A District Court judge in California has granted a plaintiff’s motion to dismiss counterclaims filed by a defendant that is accused of violating the Telephone Consumer Protection Act by using an automated telephone dialing system to make collection calls to the plaintiff after consent to contact him had been revoked.
A copy of the ruling in the case of Castillo v. J.P. Morgan Chase can be accessed by clicking here.
The plaintiff alleges that the defendant made 34 calls using an ATDS to collect on an unpaid credit card debt after he revoked consent to be contacted. The defendant filed a counterclaim, alleging the plaintiff breached a contract between the two parties, account stated, and quantum meruit.
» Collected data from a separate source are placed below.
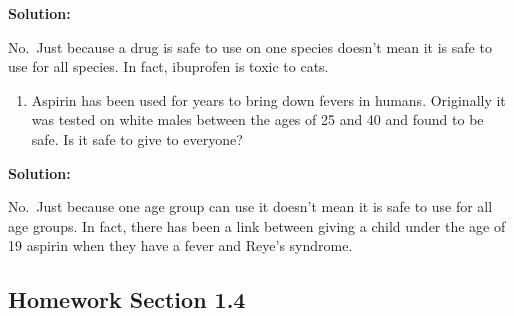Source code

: \documentclass[
]{book}
\providecommand{\tightlist}{%
  \setlength{\itemsep}{0pt}\setlength{\parskip}{0pt}}
\begin{document}
\textbf{Solution:}

No.~Just because a drug is safe to use on one species doesn't mean it is safe to use for all species. In fact, ibuprofen is toxic to cats.

\begin{enumerate}
\def\labelenumi{\alph{enumi}.}
\setcounter{enumi}{1}
\tightlist
\item
  Aspirin has been used for years to bring down fevers in humans. Originally it was tested on white males between the ages of 25 and 40 and found to be safe. Is it safe to give to everyone?
\end{enumerate}

\textbf{Solution:}

No.~Just because one age group can use it doesn't mean it is safe to use for all age groups. In fact, there has been a link between giving a child under the age of 19 aspirin when they have a fever and Reye's syndrome.

\hypertarget{homework-section-1.4}{%
\subsection{Homework Section 1.4}\label{homework-section-1.4}}
\end{document}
The defendant alleged the plaintiff breached a cardmember agreement to repay the credit card debt and was seeking to recover the balance owed, interest, and reasonable attorney’s fees.
In granting the plaintiff’s motion to dismiss the counterclaims, Judge Haywood Gilliam of the District Court for the Northern District of California, determined that the defendant’s claims should not be included as part of the plaintiff’s original lawsuit, because they would “require proof of different facts, involve different witnesses, and apply different law.”
Judge Gilliam also noted that allowing the defendant to pursue its counterclaims “may deter future plaintiffs from bringing TCPA claims.” The defendant was seeking to recover more than $5,000 in unpaid debt, plus interest, and reasonable attorney’s fees, which “could easily eclipse” the amount the plaintiff would receive if the defendant obtained relief for all 34 calls it made. “…The specter of such fees could deter future plaintiffs from filing TCPA actions, which are ‘intended to protect privacy rights’ irrespective of the reason for such calls,” Judge Gilliam said.